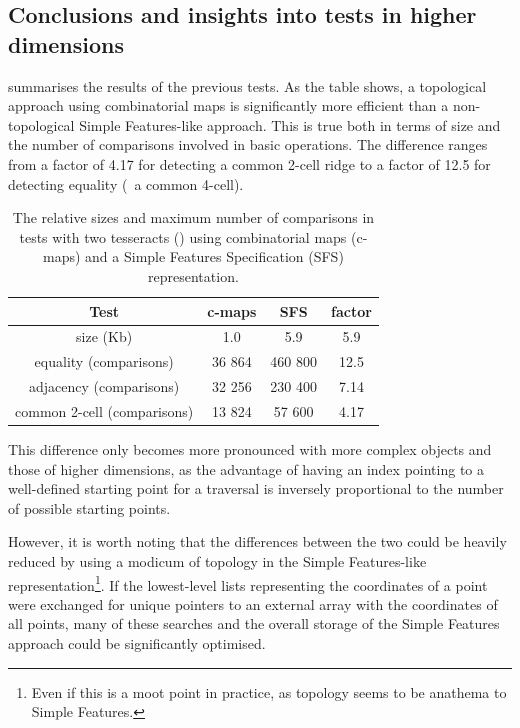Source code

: \subsection*{Conclusions and insights into tests in higher dimensions}

 summarises the results of the previous tests.
As the table shows, a topological approach using combinatorial maps is significantly more efficient than a non-topological Simple Features-like approach.
This is true both in terms of size and the number of comparisons involved in basic operations.
The difference ranges from a factor of 4.17 for detecting a common 2-cell ridge to a factor of 12.5 for detecting equality (\ie\ a common 4-cell).

\begin{table}[tbp]
\caption[Tesseract comparison test results]{The relative sizes and maximum number of comparisons in tests with two tesseracts () using combinatorial maps (c-maps) and a Simple Features Specification (SFS) representation.}
\centering
\small
\begin{tabular}{cccc}
\toprule
Test & c-maps & SFS & factor \\
\midrule
size (Kb) & 1.0 & 5.9 & 5.9 \\
equality (comparisons) & 36 864 & 460 800 & 12.5 \\
adjacency (comparisons) & 32 256 & 230 400 & 7.14 \\
common 2-cell (comparisons) & 13 824 & 57 600 & 4.17 \\
\bottomrule
\end{tabular}
\label{table:comparison-tests}
\end{table}

This difference only becomes more pronounced with more complex objects and those of higher dimensions, as the advantage of having an index pointing to a well-defined starting point for a traversal is inversely proportional to the number of possible starting points.

However, it is worth noting that the differences between the two could be heavily reduced by using a modicum of topology in the Simple Features-like representation\footnote{Even if this is a moot point in practice, as topology seems to be anathema to Simple Features.}.
If the lowest-level lists representing the coordinates of a point were exchanged for unique pointers to an external array with the coordinates of all points, many of these searches and the overall storage of the Simple Features approach could be significantly optimised.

::::::::::

(Work order):
Please count the lines of the entries above that include "representation" and give only the total.

(Solved problem):
2